_Required action_. Each line from the one that contains "Demonstrates replacing redux" through the last line of the listing below is to be returned exactly as it stands, and nothing else.

_Available data_.
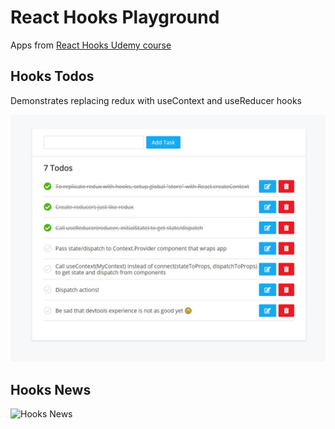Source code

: # React Hooks Playground

Apps from [React Hooks Udemy course](https://www.udemy.com/react-hooks)

## Hooks Todos

Demonstrates replacing redux with useContext and useReducer hooks

![Hooks Redux Todo CRUD App](hookstodos.jpg)

## Hooks News

![Hooks News](hooksnews.jpg)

_Solution for this exercise_.
Demonstrates replacing redux with useContext and useReducer hooks

![Hooks Redux Todo CRUD App](hookstodos.jpg)

## Hooks News

![Hooks News](hooksnews.jpg)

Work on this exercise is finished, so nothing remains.